Records from a collection
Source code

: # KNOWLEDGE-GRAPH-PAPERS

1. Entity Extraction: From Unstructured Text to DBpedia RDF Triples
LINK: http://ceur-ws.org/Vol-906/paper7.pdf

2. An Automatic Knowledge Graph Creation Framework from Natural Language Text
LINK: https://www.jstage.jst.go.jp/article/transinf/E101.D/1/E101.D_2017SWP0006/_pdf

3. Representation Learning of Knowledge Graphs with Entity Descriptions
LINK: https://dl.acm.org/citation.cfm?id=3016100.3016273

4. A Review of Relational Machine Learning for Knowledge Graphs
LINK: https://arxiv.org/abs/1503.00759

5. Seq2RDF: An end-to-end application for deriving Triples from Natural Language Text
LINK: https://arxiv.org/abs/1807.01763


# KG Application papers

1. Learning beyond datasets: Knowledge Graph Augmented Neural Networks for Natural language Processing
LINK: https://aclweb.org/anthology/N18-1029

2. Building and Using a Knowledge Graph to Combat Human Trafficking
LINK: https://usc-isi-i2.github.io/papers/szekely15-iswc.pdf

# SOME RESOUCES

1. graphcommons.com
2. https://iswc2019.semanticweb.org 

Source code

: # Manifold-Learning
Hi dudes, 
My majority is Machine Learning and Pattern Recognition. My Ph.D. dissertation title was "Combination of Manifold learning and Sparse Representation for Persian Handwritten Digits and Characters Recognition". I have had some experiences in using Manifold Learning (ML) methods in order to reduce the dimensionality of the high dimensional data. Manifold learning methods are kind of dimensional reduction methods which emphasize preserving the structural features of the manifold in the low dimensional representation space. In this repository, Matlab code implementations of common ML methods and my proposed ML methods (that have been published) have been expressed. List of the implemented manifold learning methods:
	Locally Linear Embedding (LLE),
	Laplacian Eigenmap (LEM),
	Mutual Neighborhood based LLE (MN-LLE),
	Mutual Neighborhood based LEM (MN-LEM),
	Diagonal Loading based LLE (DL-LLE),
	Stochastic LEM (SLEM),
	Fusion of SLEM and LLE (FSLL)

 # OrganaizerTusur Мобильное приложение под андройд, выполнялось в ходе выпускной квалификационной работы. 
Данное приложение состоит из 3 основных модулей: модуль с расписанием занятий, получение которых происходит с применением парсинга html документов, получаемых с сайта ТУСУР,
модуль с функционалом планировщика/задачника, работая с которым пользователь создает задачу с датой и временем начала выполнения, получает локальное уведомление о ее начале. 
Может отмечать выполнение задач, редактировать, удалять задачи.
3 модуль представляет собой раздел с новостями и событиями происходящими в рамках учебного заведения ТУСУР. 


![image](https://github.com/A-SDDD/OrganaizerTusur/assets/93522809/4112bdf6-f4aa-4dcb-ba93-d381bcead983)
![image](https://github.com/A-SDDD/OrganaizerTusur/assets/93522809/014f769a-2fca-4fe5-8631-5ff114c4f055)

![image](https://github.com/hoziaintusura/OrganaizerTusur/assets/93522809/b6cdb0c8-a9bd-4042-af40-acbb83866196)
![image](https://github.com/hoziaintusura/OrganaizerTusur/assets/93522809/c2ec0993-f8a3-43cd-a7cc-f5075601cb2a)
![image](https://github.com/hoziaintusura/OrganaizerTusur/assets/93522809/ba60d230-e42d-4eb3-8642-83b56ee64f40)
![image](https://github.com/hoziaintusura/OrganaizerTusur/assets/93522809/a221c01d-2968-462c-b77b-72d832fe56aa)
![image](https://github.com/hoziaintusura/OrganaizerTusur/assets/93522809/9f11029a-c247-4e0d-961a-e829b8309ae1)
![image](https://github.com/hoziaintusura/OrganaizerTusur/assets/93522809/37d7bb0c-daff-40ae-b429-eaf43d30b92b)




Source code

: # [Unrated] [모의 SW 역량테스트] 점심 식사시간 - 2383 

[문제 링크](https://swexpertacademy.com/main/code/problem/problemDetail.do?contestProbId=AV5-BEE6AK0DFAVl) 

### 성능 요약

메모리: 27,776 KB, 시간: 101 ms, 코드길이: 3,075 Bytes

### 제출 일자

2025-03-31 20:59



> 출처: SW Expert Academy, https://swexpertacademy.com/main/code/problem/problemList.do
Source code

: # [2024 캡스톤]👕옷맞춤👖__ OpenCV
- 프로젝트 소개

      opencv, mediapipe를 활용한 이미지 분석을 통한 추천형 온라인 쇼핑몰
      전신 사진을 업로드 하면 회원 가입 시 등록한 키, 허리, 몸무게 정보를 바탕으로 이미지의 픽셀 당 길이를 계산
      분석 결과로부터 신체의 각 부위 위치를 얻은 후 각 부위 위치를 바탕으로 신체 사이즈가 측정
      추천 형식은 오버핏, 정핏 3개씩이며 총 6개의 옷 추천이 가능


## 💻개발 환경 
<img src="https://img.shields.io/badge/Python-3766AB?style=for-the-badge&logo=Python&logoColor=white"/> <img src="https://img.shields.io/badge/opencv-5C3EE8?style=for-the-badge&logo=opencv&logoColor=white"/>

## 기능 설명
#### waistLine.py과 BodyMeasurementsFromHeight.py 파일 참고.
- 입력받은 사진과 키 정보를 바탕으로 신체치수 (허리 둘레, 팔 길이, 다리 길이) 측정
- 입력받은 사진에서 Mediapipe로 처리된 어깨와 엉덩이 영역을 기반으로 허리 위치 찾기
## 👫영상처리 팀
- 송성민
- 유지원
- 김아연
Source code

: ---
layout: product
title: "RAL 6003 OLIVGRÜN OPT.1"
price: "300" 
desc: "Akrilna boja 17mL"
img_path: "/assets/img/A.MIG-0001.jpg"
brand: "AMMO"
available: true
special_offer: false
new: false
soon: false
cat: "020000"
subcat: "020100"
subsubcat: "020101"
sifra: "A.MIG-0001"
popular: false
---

• **WORK TO BE COMPLETED**
Would you repeat, exactly and with nothing added, every line from the line containing "available: true" through the last line of the records above?

• **RESPONSE TO THIS TASK**
available: true
special_offer: false
new: false
soon: false
cat: "020000"
subcat: "020100"
subsubcat: "020101"
sifra: "A.MIG-0001"
popular: false
---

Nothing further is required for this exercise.